◆ ACTIVITY: Reproduce the entries verbatim; no pictures.

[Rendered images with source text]
>>
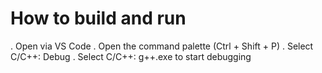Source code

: # How to build and run
. Open via VS Code
. Open the command palette (Ctrl + Shift + P)
   . Select C/C++: Debug
   . Select C/C++: g++.exe to start debugging
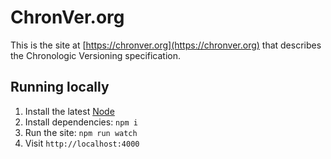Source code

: # ChronVer.org

This is the site at [https://chronver.org](https://chronver.org) that describes the Chronologic Versioning specification.



## Running locally

1. Install the latest [Node](https://nodejs.org/en/download/current)
1. Install dependencies: `npm i`
1. Run the site: `npm run watch`
1. Visit `http://localhost:4000`

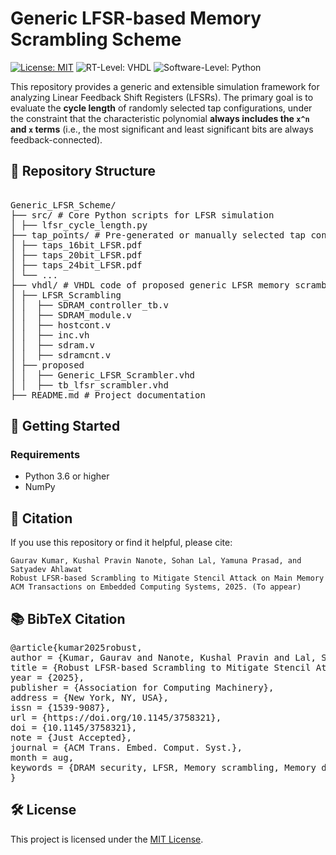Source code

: # Generic LFSR-based Memory Scrambling Scheme
[![License: MIT](https://img.shields.io/badge/license-MIT-green.svg)](https://opensource.org/licenses/MIT)
![RT-Level: VHDL](https://img.shields.io/badge/RT--Level-VHDL-8877cc.svg)
![Software-Level: Python](https://img.shields.io/badge/Software--Level-Python-3776AB.svg)

This repository provides a generic and extensible simulation framework for analyzing Linear Feedback Shift Registers (LFSRs). The primary goal is to evaluate the **cycle length** of randomly selected tap configurations, under the constraint that the characteristic polynomial **always includes the `x^n` and `x` terms** (i.e., the most significant and least significant bits are always feedback-connected).

## 📁 Repository Structure
<pre>  
Generic_LFSR_Scheme/
├── src/ # Core Python scripts for LFSR simulation
│ ├── lfsr_cycle_length.py
├── tap_points/ # Pre-generated or manually selected tap configurations
│ ├── taps_16bit_LFSR.pdf
│ ├── taps_20bit_LFSR.pdf
│ ├── taps_24bit_LFSR.pdf
│ └── ...
├── vhdl/ # VHDL code of proposed generic LFSR memory scrambler
│ ├── LFSR_Scrambling
│ │  ├── SDRAM_controller_tb.v
│ │  ├── SDRAM_module.v
│ │  ├── hostcont.v
│ │  ├── inc.vh
│ │  ├── sdram.v
│ │  ├── sdramcnt.v
│ ├── proposed  
│ │  ├── Generic_LFSR_Scrambler.vhd
│ │  ├── tb_lfsr_scrambler.vhd
├── README.md # Project documentation
</pre>  

## 🚀 Getting Started

### Requirements

- Python 3.6 or higher
- NumPy

## 📖 Citation

If you use this repository or find it helpful, please cite:

    Gaurav Kumar, Kushal Pravin Nanote, Sohan Lal, Yamuna Prasad, and Satyadev Ahlawat
    Robust LFSR-based Scrambling to Mitigate Stencil Attack on Main Memory
    ACM Transactions on Embedded Computing Systems, 2025. (To appear)
    
## 📚 BibTeX Citation
<pre>
@article{kumar2025robust,
author = {Kumar, Gaurav and Nanote, Kushal Pravin and Lal, Sohan and Prasad, Yamuna and Ahlawat, Satyadev},
title = {Robust LFSR-based Scrambling to Mitigate Stencil Attack on Main Memory},
year = {2025},
publisher = {Association for Computing Machinery},
address = {New York, NY, USA},
issn = {1539-9087},
url = {https://doi.org/10.1145/3758321},
doi = {10.1145/3758321},
note = {Just Accepted},
journal = {ACM Trans. Embed. Comput. Syst.},
month = aug,
keywords = {DRAM security, LFSR, Memory scrambling, Memory disclosure attacks, Stencil attack}
}    
</pre>
## 🛠️ License

This project is licensed under the [MIT License](LICENSE).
<<
◆ OUTPUT BELOW:
Source code

: # How to build and run
. Open via VS Code
. Open the command palette (Ctrl + Shift + P)
   . Select C/C++: Debug
   . Select C/C++: g++.exe to start debugging
Source code

: # ChronVer.org

This is the site at [https://chronver.org](https://chronver.org) that describes the Chronologic Versioning specification.



## Running locally

1. Install the latest [Node](https://nodejs.org/en/download/current)
1. Install dependencies: `npm i`
1. Run the site: `npm run watch`
1. Visit `http://localhost:4000`

Source code

: # Generic LFSR-based Memory Scrambling Scheme
[![License: MIT](https://img.shields.io/badge/license-MIT-green.svg)](https://opensource.org/licenses/MIT)
![RT-Level: VHDL](https://img.shields.io/badge/RT--Level-VHDL-8877cc.svg)
![Software-Level: Python](https://img.shields.io/badge/Software--Level-Python-3776AB.svg)

This repository provides a generic and extensible simulation framework for analyzing Linear Feedback Shift Registers (LFSRs). The primary goal is to evaluate the **cycle length** of randomly selected tap configurations, under the constraint that the characteristic polynomial **always includes the `x^n` and `x` terms** (i.e., the most significant and least significant bits are always feedback-connected).

## 📁 Repository Structure
<pre>  
Generic_LFSR_Scheme/
├── src/ # Core Python scripts for LFSR simulation
│ ├── lfsr_cycle_length.py
├── tap_points/ # Pre-generated or manually selected tap configurations
│ ├── taps_16bit_LFSR.pdf
│ ├── taps_20bit_LFSR.pdf
│ ├── taps_24bit_LFSR.pdf
│ └── ...
├── vhdl/ # VHDL code of proposed generic LFSR memory scrambler
│ ├── LFSR_Scrambling
│ │  ├── SDRAM_controller_tb.v
│ │  ├── SDRAM_module.v
│ │  ├── hostcont.v
│ │  ├── inc.vh
│ │  ├── sdram.v
│ │  ├── sdramcnt.v
│ ├── proposed  
│ │  ├── Generic_LFSR_Scrambler.vhd
│ │  ├── tb_lfsr_scrambler.vhd
├── README.md # Project documentation
</pre>  

## 🚀 Getting Started

### Requirements

- Python 3.6 or higher
- NumPy

## 📖 Citation

If you use this repository or find it helpful, please cite:

    Gaurav Kumar, Kushal Pravin Nanote, Sohan Lal, Yamuna Prasad, and Satyadev Ahlawat
    Robust LFSR-based Scrambling to Mitigate Stencil Attack on Main Memory
    ACM Transactions on Embedded Computing Systems, 2025. (To appear)
    
## 📚 BibTeX Citation
<pre>
@article{kumar2025robust,
author = {Kumar, Gaurav and Nanote, Kushal Pravin and Lal, Sohan and Prasad, Yamuna and Ahlawat, Satyadev},
title = {Robust LFSR-based Scrambling to Mitigate Stencil Attack on Main Memory},
year = {2025},
publisher = {Association for Computing Machinery},
address = {New York, NY, USA},
issn = {1539-9087},
url = {https://doi.org/10.1145/3758321},
doi = {10.1145/3758321},
note = {Just Accepted},
journal = {ACM Trans. Embed. Comput. Syst.},
month = aug,
keywords = {DRAM security, LFSR, Memory scrambling, Memory disclosure attacks, Stencil attack}
}    
</pre>
## 🛠️ License

This project is licensed under the [MIT License](LICENSE).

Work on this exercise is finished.